OverviewFirst climbed in June 1931 by Hans Ertl and Franz Schmid, this striking feature is the longest ice wall of the Eastern Alps, offering 1200 meters of climbing (4000 feet). It is marked by two constrictions, through which one must pass as quickly as possible because all debries from the face gets funneled through them.
The route is very dangerous after heavy snowfall, or if avalanche conditions are generally bad. Additionally, the sun strikes upper rocks fairly early and I doubt it's possible to make the climb without hearing and seeing a few missiles flying by.

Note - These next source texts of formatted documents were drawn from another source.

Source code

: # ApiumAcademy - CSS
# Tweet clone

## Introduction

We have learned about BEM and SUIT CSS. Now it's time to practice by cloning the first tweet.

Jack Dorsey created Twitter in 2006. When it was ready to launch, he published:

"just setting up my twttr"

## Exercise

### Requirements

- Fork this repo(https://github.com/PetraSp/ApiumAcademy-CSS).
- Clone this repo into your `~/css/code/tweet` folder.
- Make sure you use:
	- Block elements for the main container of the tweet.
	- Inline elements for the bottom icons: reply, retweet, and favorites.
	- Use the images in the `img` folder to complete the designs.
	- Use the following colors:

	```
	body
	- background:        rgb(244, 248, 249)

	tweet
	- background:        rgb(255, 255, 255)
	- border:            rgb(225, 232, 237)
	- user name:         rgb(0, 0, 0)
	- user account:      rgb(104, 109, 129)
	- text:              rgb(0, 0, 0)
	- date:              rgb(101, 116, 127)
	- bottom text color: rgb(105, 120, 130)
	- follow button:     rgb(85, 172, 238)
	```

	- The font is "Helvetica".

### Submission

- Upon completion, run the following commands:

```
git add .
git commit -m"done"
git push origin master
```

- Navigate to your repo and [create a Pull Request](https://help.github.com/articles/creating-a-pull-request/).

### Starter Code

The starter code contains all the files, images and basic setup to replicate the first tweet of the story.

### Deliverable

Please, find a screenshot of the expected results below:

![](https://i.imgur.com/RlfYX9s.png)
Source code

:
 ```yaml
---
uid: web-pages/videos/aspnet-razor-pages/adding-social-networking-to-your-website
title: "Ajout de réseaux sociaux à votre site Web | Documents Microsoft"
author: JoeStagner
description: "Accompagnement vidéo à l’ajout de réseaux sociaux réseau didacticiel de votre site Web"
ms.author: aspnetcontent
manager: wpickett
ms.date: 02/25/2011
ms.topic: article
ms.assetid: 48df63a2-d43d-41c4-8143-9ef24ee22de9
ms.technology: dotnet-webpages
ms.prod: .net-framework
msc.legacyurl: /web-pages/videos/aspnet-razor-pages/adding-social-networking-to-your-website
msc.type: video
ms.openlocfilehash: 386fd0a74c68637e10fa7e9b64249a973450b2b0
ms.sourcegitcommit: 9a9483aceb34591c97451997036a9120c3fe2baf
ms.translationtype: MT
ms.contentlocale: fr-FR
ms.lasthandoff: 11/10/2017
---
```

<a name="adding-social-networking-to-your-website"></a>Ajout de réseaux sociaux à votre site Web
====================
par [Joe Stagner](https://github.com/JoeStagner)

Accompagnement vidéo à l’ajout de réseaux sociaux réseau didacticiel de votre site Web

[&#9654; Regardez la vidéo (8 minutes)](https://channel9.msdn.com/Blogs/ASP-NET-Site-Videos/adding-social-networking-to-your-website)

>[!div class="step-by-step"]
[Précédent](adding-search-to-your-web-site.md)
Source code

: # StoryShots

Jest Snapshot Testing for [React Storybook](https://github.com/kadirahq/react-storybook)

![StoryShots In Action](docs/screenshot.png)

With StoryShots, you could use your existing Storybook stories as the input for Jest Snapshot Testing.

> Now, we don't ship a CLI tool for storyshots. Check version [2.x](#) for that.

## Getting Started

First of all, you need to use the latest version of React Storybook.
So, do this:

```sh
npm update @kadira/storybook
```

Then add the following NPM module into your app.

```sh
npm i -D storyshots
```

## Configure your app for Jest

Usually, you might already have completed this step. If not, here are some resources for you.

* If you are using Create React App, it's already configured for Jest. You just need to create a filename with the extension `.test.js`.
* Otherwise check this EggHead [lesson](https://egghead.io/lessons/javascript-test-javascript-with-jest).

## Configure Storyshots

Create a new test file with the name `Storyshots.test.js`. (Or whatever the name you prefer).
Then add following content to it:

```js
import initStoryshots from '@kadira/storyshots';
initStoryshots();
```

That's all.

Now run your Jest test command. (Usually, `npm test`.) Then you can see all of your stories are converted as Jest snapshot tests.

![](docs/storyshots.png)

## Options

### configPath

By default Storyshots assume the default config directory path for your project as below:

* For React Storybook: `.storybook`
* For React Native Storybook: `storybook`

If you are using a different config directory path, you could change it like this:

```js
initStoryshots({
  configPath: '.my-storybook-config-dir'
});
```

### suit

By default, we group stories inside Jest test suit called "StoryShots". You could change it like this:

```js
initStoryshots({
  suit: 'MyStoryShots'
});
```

The Austrian Bergsteigergruppe (Mountain Climbers Group) has a nice report (in German) of the climb, and I'm linking their picture of an avalanche that swept the whole face here, just as a caution:
|Linked from the Austrian Bergsteigergruppe web site, the picture was taken by Klaus Bonazza as he and a friend were watching the route for a planned climb the next day. The whole route was buried in a snow cloud for several minutes, completely swept clean.|
The usual approach is to stay overnight at the Tabaretta Hut (home page: http://www.tabaretta.com/, telephone: +39 347 26 14 872). There is a winter room for days when the hut is closed, and you'll need to bring a stove. Follow the instructions on the primary Ortler mountain page to reach the hut.
From the hut, go south on a trail that traverses the Tabaretta Ridge. (visible as a red line going left from the Tabaretta Hut in this informational picture. After 15 minutes or so, the trail reaches it's destination (a via ferrata climb up to the ridge with the Payer Hut). Continue on less pleasant scree slopes due south to meet the Martlferner (glacier) at the base of a large avalanche cone spilling from the first constriction on the route.
Climb the gradually steepening cone, noting that there may be a "schrund" at different points (we stepped over two). Enter the First Constriction on the route directly above. In 2009 taking snow on the right side of the Constriction was best. From here, continue straight up, making sure not to climb in one of the (up to) 2 meter deep avalanche tracks that line the large gully for the next 400 meters. This section of the climb is long, but moderate in angle, starting at 50 degrees and steepening to 55 degrees by the time you reach the Second Constriction. Watch for rock and ice fall. If you don't climb early on a cold day in here, you'll soon have reason to regret it!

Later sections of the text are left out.